EXERCISE GOAL:
If a line of the data below holds the word "sobre", list it.

THE INPUT:
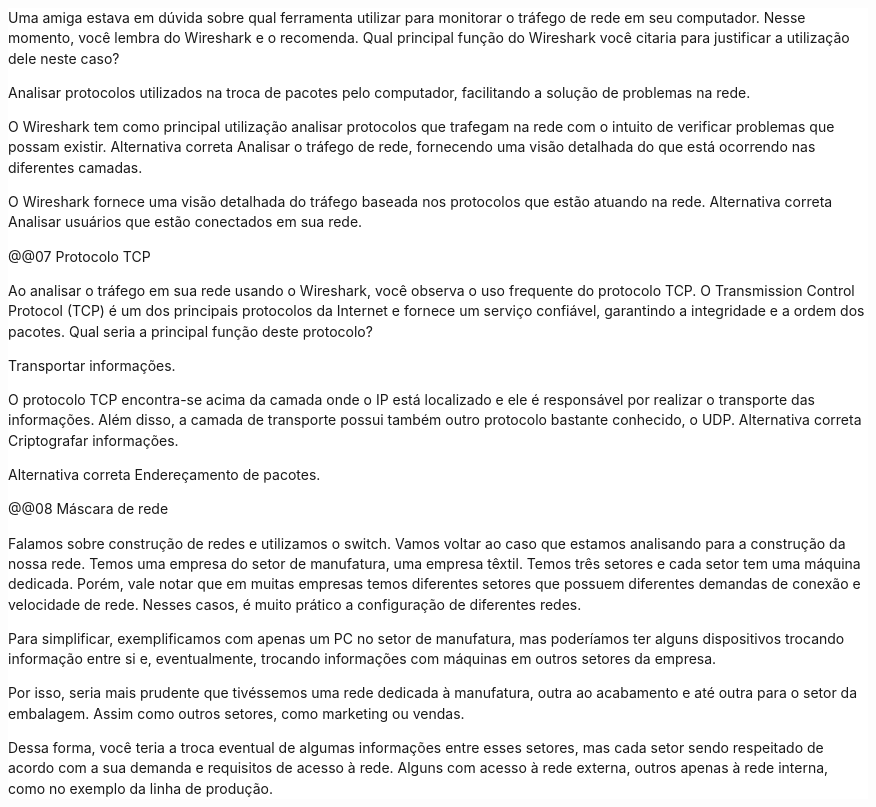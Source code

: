Uma amiga estava em dúvida sobre qual ferramenta utilizar para monitorar o tráfego de rede em seu computador. Nesse momento, você lembra do Wireshark e o recomenda.
Qual principal função do Wireshark você citaria para justificar a utilização dele neste caso?

Analisar protocolos utilizados na troca de pacotes pelo computador, facilitando a solução de problemas na rede.
 
O Wireshark tem como principal utilização analisar protocolos que trafegam na rede com o intuito de verificar problemas que possam existir.
Alternativa correta
Analisar o tráfego de rede, fornecendo uma visão detalhada do que está ocorrendo nas diferentes camadas.
 
O Wireshark fornece uma visão detalhada do tráfego baseada nos protocolos que estão atuando na rede.
Alternativa correta
Analisar usuários que estão conectados em sua rede.

@@07
Protocolo TCP

Ao analisar o tráfego em sua rede usando o Wireshark, você observa o uso frequente do protocolo TCP. O Transmission Control Protocol (TCP) é um dos principais protocolos da Internet e fornece um serviço confiável, garantindo a integridade e a ordem dos pacotes.
Qual seria a principal função deste protocolo?


Transportar informações.
 
O protocolo TCP encontra-se acima da camada onde o IP está localizado e ele é responsável por realizar o transporte das informações. Além disso, a camada de transporte possui também outro protocolo bastante conhecido, o UDP.
Alternativa correta
Criptografar informações.
 
Alternativa correta
Endereçamento de pacotes.

@@08
Máscara de rede

Falamos sobre construção de redes e utilizamos o switch. Vamos voltar ao caso que estamos analisando para a construção da nossa rede. Temos uma empresa do setor de manufatura, uma empresa têxtil. Temos três setores e cada setor tem uma máquina dedicada.
Porém, vale notar que em muitas empresas temos diferentes setores que possuem diferentes demandas de conexão e velocidade de rede. Nesses casos, é muito prático a configuração de diferentes redes.

Para simplificar, exemplificamos com apenas um PC no setor de manufatura, mas poderíamos ter alguns dispositivos trocando informação entre si e, eventualmente, trocando informações com máquinas em outros setores da empresa.

Por isso, seria mais prudente que tivéssemos uma rede dedicada à manufatura, outra ao acabamento e até outra para o setor da embalagem. Assim como outros setores, como marketing ou vendas.

Dessa forma, você teria a troca eventual de algumas informações entre esses setores, mas cada setor sendo respeitado de acordo com a sua demanda e requisitos de acesso à rede. Alguns com acesso à rede externa, outros apenas à rede interna, como no exemplo da linha de produção.
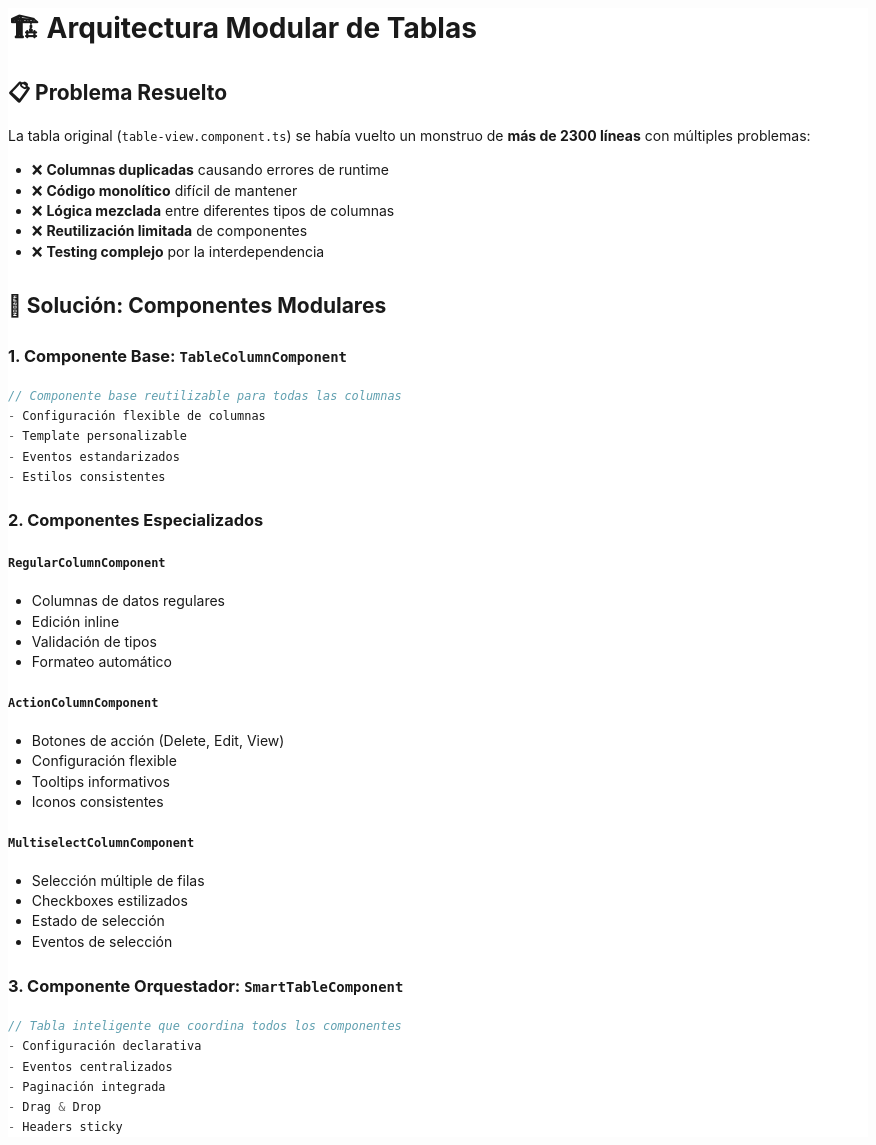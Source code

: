 # 🏗️ Arquitectura Modular de Tablas

## 📋 **Problema Resuelto**

La tabla original (`table-view.component.ts`) se había vuelto un monstruo de **más de 2300 líneas** con múltiples problemas:

- ❌ **Columnas duplicadas** causando errores de runtime
- ❌ **Código monolítico** difícil de mantener
- ❌ **Lógica mezclada** entre diferentes tipos de columnas
- ❌ **Reutilización limitada** de componentes
- ❌ **Testing complejo** por la interdependencia

## 🎯 **Solución: Componentes Modulares**

### **1. Componente Base: `TableColumnComponent`**
```typescript
// Componente base reutilizable para todas las columnas
- Configuración flexible de columnas
- Template personalizable
- Eventos estandarizados
- Estilos consistentes
```

### **2. Componentes Especializados**

#### **`RegularColumnComponent`**
- Columnas de datos regulares
- Edición inline
- Validación de tipos
- Formateo automático

#### **`ActionColumnComponent`**
- Botones de acción (Delete, Edit, View)
- Configuración flexible
- Tooltips informativos
- Iconos consistentes

#### **`MultiselectColumnComponent`**
- Selección múltiple de filas
- Checkboxes estilizados
- Estado de selección
- Eventos de selección

### **3. Componente Orquestador: `SmartTableComponent`**
```typescript
// Tabla inteligente que coordina todos los componentes
- Configuración declarativa
- Eventos centralizados
- Paginación integrada
- Drag & Drop
- Headers sticky
```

SOLUTION TO THE PROBLEM:
:Uma amiga estava em dúvida sobre qual ferramenta utilizar para monitorar o tráfego de rede em seu computador. Nesse momento, você lembra do Wireshark e o recomenda.
Falamos sobre construção de redes e utilizamos o switch. Vamos voltar ao caso que estamos analisando para a construção da nossa rede. Temos uma empresa do setor de manufatura, uma empresa têxtil. Temos três setores e cada setor tem uma máquina dedicada.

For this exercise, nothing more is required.